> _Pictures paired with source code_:
.....
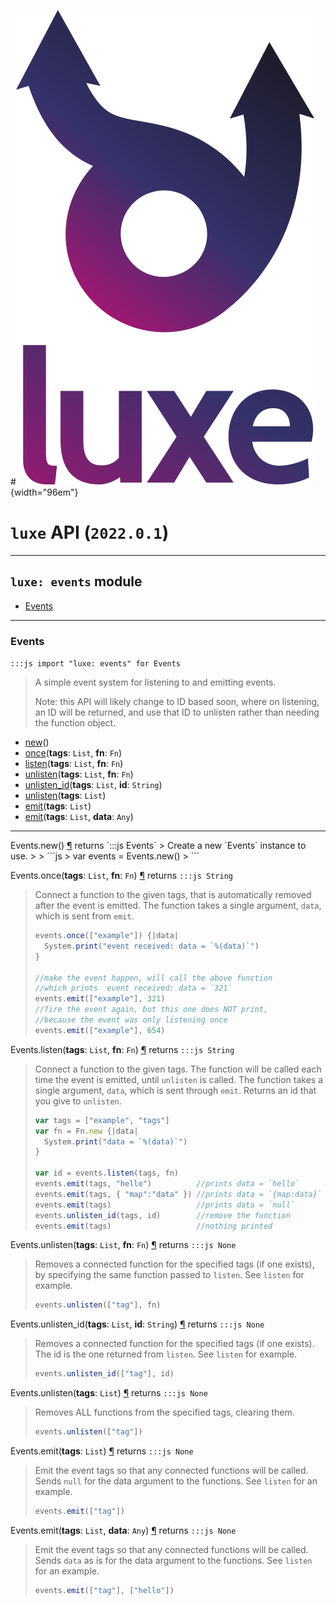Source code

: #![](../images/luxe-dark.svg){width="96em"}

# `luxe` API (`2022.0.1`)  


---

## `luxe: events` module

- [Events](#events)   

---

### Events
`:::js import "luxe: events" for Events`
> A simple event system for listening to and emitting events.
> 
> Note: this API will likely change to ID based soon, where 
> on listening, an ID will be returned, and use that ID to unlisten 
> rather than needing the function object.

- [new](#Events.new)()
- [once](#Events.once+2)(**tags**: `List`, **fn**: `Fn`)
- [listen](#Events.listen+2)(**tags**: `List`, **fn**: `Fn`)
- [unlisten](#Events.unlisten+2)(**tags**: `List`, **fn**: `Fn`)
- [unlisten_id](#Events.unlisten_id+2)(**tags**: `List`, **id**: `String`)
- [unlisten](#Events.unlisten)(**tags**: `List`)
- [emit](#Events.emit)(**tags**: `List`)
- [emit](#Events.emit+2)(**tags**: `List`, **data**: `Any`)

<hr/>
<endpoint module="luxe: events" class="Events" signature="new()"></endpoint>
<signature id="Events.new">Events.new()
<a class="headerlink" href="#Events.new" title="Permanent link">¶</a></signature>
<span class='api_ret'>returns</span> `:::js Events`
> Create a new `Events` instance to use.
> 
>   ```js
>   var events = Events.new()
>   ```   

<endpoint module="luxe: events" class="Events" signature="once(tags : List, fn : Fn)"></endpoint>
<signature id="Events.once+2">Events.once(**tags**: `List`, **fn**: `Fn`)
<a class="headerlink" href="#Events.once+2" title="Permanent link">¶</a></signature>
<span class='api_ret'>returns</span> `:::js String`
> Connect a function to the given tags, that is automatically removed after the event is emitted.
> The function takes a single argument, `data`, which is sent from `emit`.
> 
>   ```js
>   events.once(["example"]) {|data|
>     System.print("event received: data = `%(data)`")
>   }
> 
>   //make the event happen, will call the above function
>   //which prints  event received: data = `321`
>   events.emit(["example"], 321)
>   //fire the event again, but this one does NOT print,
>   //because the event was only listening once
>   events.emit(["example"], 654)
>   ```   

<endpoint module="luxe: events" class="Events" signature="listen(tags : List, fn : Fn)"></endpoint>
<signature id="Events.listen+2">Events.listen(**tags**: `List`, **fn**: `Fn`)
<a class="headerlink" href="#Events.listen+2" title="Permanent link">¶</a></signature>
<span class='api_ret'>returns</span> `:::js String`
> Connect a function to the given tags. The function will be called each time the event is
> emitted, until `unlisten` is called. The function takes a single argument, `data`, which is sent through `emit`.
> Returns an id that you give to `unlisten`.
> 
>   ```js
>   var tags = ["example", "tags"]
>   var fn = Fn.new {|data|
>     System.print("data = `%(data)`")
>   }
> 
>   var id = events.listen(tags, fn)
>   events.emit(tags, "hello")          //prints data = `hello`
>   events.emit(tags, { "map":"data" }) //prints data = `{map:data}`
>   events.emit(tags)                   //prints data = `null`
>   events.unlisten_id(tags, id)        //remove the function
>   events.emit(tags)                   //nothing printed
>   ```   

<endpoint module="luxe: events" class="Events" signature="unlisten(tags : List, fn : Fn)"></endpoint>
<signature id="Events.unlisten+2">Events.unlisten(**tags**: `List`, **fn**: `Fn`)
<a class="headerlink" href="#Events.unlisten+2" title="Permanent link">¶</a></signature>
<span class='api_ret'>returns</span> `:::js None`
> Removes a connected function for the specified tags (if one exists), 
> by specifying the same function passed to `listen`. See `listen` for example.
> 
>   ```js
>   events.unlisten(["tag"], fn)
>   ```   

<endpoint module="luxe: events" class="Events" signature="unlisten_id(tags : List, id : String)"></endpoint>
<signature id="Events.unlisten_id+2">Events.unlisten_id(**tags**: `List`, **id**: `String`)
<a class="headerlink" href="#Events.unlisten_id+2" title="Permanent link">¶</a></signature>
<span class='api_ret'>returns</span> `:::js None`
> Removes a connected function for the specified tags (if one exists).
> The id is the one returned from `listen`. See `listen` for example.
> 
>   ```js
>   events.unlisten_id(["tag"], id)
>   ```   

<endpoint module="luxe: events" class="Events" signature="unlisten(tags : List)"></endpoint>
<signature id="Events.unlisten">Events.unlisten(**tags**: `List`)
<a class="headerlink" href="#Events.unlisten" title="Permanent link">¶</a></signature>
<span class='api_ret'>returns</span> `:::js None`
> Removes ALL functions from the specified tags, clearing them.
> 
>   ```js
>   events.unlisten(["tag"])
>   ```   

<endpoint module="luxe: events" class="Events" signature="emit(tags : List)"></endpoint>
<signature id="Events.emit">Events.emit(**tags**: `List`)
<a class="headerlink" href="#Events.emit" title="Permanent link">¶</a></signature>
<span class='api_ret'>returns</span> `:::js None`
> Emit the event tags so that any connected functions will be called.
> Sends `null` for the data argument to the functions. See `listen` for an example.
> 
>   ```js
>   events.emit(["tag"])
>   ```   

<endpoint module="luxe: events" class="Events" signature="emit(tags : List, data : Any)"></endpoint>
<signature id="Events.emit+2">Events.emit(**tags**: `List`, **data**: `Any`)
<a class="headerlink" href="#Events.emit+2" title="Permanent link">¶</a></signature>
<span class='api_ret'>returns</span> `:::js None`
> Emit the event tags so that any connected functions will be called.
> Sends `data` as is for the data argument to the functions. See `listen` for an example.
> 
>   ```js
>   events.emit(["tag"], ["hello"])
>   ```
.....
> _Task goal_:
The entries above must be output exactly, with every image left out.

> _Result of this task_:
Source code

: #![](../images/luxe-dark.svg){width="96em"}

# `luxe` API (`2022.0.1`)  


---

## `luxe: events` module

- [Events](#events)   

---

### Events
`:::js import "luxe: events" for Events`
> A simple event system for listening to and emitting events.
> 
> Note: this API will likely change to ID based soon, where 
> on listening, an ID will be returned, and use that ID to unlisten 
> rather than needing the function object.

- [new](#Events.new)()
- [once](#Events.once+2)(**tags**: `List`, **fn**: `Fn`)
- [listen](#Events.listen+2)(**tags**: `List`, **fn**: `Fn`)
- [unlisten](#Events.unlisten+2)(**tags**: `List`, **fn**: `Fn`)
- [unlisten_id](#Events.unlisten_id+2)(**tags**: `List`, **id**: `String`)
- [unlisten](#Events.unlisten)(**tags**: `List`)
- [emit](#Events.emit)(**tags**: `List`)
- [emit](#Events.emit+2)(**tags**: `List`, **data**: `Any`)

<hr/>
<endpoint module="luxe: events" class="Events" signature="new()"></endpoint>
<signature id="Events.new">Events.new()
<a class="headerlink" href="#Events.new" title="Permanent link">¶</a></signature>
<span class='api_ret'>returns</span> `:::js Events`
> Create a new `Events` instance to use.
> 
>   ```js
>   var events = Events.new()
>   ```   

<endpoint module="luxe: events" class="Events" signature="once(tags : List, fn : Fn)"></endpoint>
<signature id="Events.once+2">Events.once(**tags**: `List`, **fn**: `Fn`)
<a class="headerlink" href="#Events.once+2" title="Permanent link">¶</a></signature>
<span class='api_ret'>returns</span> `:::js String`
> Connect a function to the given tags, that is automatically removed after the event is emitted.
> The function takes a single argument, `data`, which is sent from `emit`.
> 
>   ```js
>   events.once(["example"]) {|data|
>     System.print("event received: data = `%(data)`")
>   }
> 
>   //make the event happen, will call the above function
>   //which prints  event received: data = `321`
>   events.emit(["example"], 321)
>   //fire the event again, but this one does NOT print,
>   //because the event was only listening once
>   events.emit(["example"], 654)
>   ```   

<endpoint module="luxe: events" class="Events" signature="listen(tags : List, fn : Fn)"></endpoint>
<signature id="Events.listen+2">Events.listen(**tags**: `List`, **fn**: `Fn`)
<a class="headerlink" href="#Events.listen+2" title="Permanent link">¶</a></signature>
<span class='api_ret'>returns</span> `:::js String`
> Connect a function to the given tags. The function will be called each time the event is
> emitted, until `unlisten` is called. The function takes a single argument, `data`, which is sent through `emit`.
> Returns an id that you give to `unlisten`.
> 
>   ```js
>   var tags = ["example", "tags"]
>   var fn = Fn.new {|data|
>     System.print("data = `%(data)`")
>   }
> 
>   var id = events.listen(tags, fn)
>   events.emit(tags, "hello")          //prints data = `hello`
>   events.emit(tags, { "map":"data" }) //prints data = `{map:data}`
>   events.emit(tags)                   //prints data = `null`
>   events.unlisten_id(tags, id)        //remove the function
>   events.emit(tags)                   //nothing printed
>   ```   

<endpoint module="luxe: events" class="Events" signature="unlisten(tags : List, fn : Fn)"></endpoint>
<signature id="Events.unlisten+2">Events.unlisten(**tags**: `List`, **fn**: `Fn`)
<a class="headerlink" href="#Events.unlisten+2" title="Permanent link">¶</a></signature>
<span class='api_ret'>returns</span> `:::js None`
> Removes a connected function for the specified tags (if one exists), 
> by specifying the same function passed to `listen`. See `listen` for example.
> 
>   ```js
>   events.unlisten(["tag"], fn)
>   ```   

<endpoint module="luxe: events" class="Events" signature="unlisten_id(tags : List, id : String)"></endpoint>
<signature id="Events.unlisten_id+2">Events.unlisten_id(**tags**: `List`, **id**: `String`)
<a class="headerlink" href="#Events.unlisten_id+2" title="Permanent link">¶</a></signature>
<span class='api_ret'>returns</span> `:::js None`
> Removes a connected function for the specified tags (if one exists).
> The id is the one returned from `listen`. See `listen` for example.
> 
>   ```js
>   events.unlisten_id(["tag"], id)
>   ```   

<endpoint module="luxe: events" class="Events" signature="unlisten(tags : List)"></endpoint>
<signature id="Events.unlisten">Events.unlisten(**tags**: `List`)
<a class="headerlink" href="#Events.unlisten" title="Permanent link">¶</a></signature>
<span class='api_ret'>returns</span> `:::js None`
> Removes ALL functions from the specified tags, clearing them.
> 
>   ```js
>   events.unlisten(["tag"])
>   ```   

<endpoint module="luxe: events" class="Events" signature="emit(tags : List)"></endpoint>
<signature id="Events.emit">Events.emit(**tags**: `List`)
<a class="headerlink" href="#Events.emit" title="Permanent link">¶</a></signature>
<span class='api_ret'>returns</span> `:::js None`
> Emit the event tags so that any connected functions will be called.
> Sends `null` for the data argument to the functions. See `listen` for an example.
> 
>   ```js
>   events.emit(["tag"])
>   ```   

<endpoint module="luxe: events" class="Events" signature="emit(tags : List, data : Any)"></endpoint>
<signature id="Events.emit+2">Events.emit(**tags**: `List`, **data**: `Any`)
<a class="headerlink" href="#Events.emit+2" title="Permanent link">¶</a></signature>
<span class='api_ret'>returns</span> `:::js None`
> Emit the event tags so that any connected functions will be called.
> Sends `data` as is for the data argument to the functions. See `listen` for an example.
> 
>   ```js
>   events.emit(["tag"], ["hello"])
>   ```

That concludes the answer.